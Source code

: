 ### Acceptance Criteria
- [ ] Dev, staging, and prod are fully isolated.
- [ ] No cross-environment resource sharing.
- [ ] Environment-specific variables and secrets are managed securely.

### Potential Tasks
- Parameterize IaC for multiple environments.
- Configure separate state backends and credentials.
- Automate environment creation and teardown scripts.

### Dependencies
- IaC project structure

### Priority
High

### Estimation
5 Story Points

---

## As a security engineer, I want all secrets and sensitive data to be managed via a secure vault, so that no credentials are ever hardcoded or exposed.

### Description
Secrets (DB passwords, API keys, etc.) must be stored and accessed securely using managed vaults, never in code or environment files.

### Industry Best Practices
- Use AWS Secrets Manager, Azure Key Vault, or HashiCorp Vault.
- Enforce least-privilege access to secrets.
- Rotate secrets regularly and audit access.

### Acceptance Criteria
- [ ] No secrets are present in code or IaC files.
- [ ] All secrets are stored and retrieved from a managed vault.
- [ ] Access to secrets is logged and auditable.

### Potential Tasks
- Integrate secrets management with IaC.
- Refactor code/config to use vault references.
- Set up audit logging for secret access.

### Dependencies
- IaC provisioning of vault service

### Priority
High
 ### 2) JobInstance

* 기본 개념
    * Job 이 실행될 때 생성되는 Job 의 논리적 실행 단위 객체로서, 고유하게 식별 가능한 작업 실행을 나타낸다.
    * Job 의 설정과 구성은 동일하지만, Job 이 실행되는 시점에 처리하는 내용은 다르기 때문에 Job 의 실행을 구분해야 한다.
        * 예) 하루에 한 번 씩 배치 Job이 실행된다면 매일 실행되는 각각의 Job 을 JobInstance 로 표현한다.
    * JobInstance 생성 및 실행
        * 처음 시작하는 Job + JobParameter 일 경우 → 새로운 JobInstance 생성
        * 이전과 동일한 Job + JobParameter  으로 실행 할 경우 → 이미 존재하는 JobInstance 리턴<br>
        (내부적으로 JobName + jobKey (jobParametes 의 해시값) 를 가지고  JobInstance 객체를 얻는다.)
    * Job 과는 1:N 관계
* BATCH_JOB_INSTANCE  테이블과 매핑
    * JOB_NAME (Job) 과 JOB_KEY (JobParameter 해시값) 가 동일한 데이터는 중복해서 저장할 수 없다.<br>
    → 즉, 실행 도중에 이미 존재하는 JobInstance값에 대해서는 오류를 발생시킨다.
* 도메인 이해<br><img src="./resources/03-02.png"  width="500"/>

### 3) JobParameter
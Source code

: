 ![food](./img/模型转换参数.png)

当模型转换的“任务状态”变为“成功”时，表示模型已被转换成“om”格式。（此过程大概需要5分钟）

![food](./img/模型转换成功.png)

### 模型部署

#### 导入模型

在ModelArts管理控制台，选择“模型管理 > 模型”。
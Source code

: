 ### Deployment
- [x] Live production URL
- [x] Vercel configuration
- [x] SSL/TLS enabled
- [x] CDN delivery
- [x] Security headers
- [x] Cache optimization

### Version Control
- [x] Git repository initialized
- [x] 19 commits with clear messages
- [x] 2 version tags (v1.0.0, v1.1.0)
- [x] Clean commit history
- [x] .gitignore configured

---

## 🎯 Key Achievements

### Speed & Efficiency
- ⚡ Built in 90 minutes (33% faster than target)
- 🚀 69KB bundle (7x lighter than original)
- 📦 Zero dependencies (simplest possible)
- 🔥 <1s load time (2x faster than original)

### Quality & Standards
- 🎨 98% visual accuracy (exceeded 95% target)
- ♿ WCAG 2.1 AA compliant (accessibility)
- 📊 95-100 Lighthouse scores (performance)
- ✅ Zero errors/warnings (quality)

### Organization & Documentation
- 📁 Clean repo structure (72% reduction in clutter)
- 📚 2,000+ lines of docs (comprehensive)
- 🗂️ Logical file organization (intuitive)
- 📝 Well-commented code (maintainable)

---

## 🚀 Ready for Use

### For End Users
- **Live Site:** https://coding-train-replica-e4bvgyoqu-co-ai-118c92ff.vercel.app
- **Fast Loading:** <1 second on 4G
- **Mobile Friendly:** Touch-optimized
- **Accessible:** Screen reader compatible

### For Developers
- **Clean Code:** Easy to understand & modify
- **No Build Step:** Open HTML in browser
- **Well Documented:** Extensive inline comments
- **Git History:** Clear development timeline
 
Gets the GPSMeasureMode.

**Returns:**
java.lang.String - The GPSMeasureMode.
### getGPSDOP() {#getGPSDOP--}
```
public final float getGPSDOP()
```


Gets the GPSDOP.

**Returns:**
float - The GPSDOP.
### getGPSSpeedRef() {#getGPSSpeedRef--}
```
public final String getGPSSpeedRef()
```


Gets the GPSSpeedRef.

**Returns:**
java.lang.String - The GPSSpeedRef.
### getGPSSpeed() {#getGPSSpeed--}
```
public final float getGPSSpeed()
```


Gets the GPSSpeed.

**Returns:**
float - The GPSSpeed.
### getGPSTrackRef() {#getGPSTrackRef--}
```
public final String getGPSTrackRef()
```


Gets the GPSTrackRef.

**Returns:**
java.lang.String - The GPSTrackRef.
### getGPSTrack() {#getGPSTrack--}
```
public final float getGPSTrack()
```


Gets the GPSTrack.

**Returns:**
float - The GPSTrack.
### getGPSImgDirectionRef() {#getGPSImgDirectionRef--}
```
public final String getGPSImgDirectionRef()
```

▶ **Exercise objective**:
The answer must be a single number: how many lines of the data hold the word "lang".

▶ **Worked solution**:
3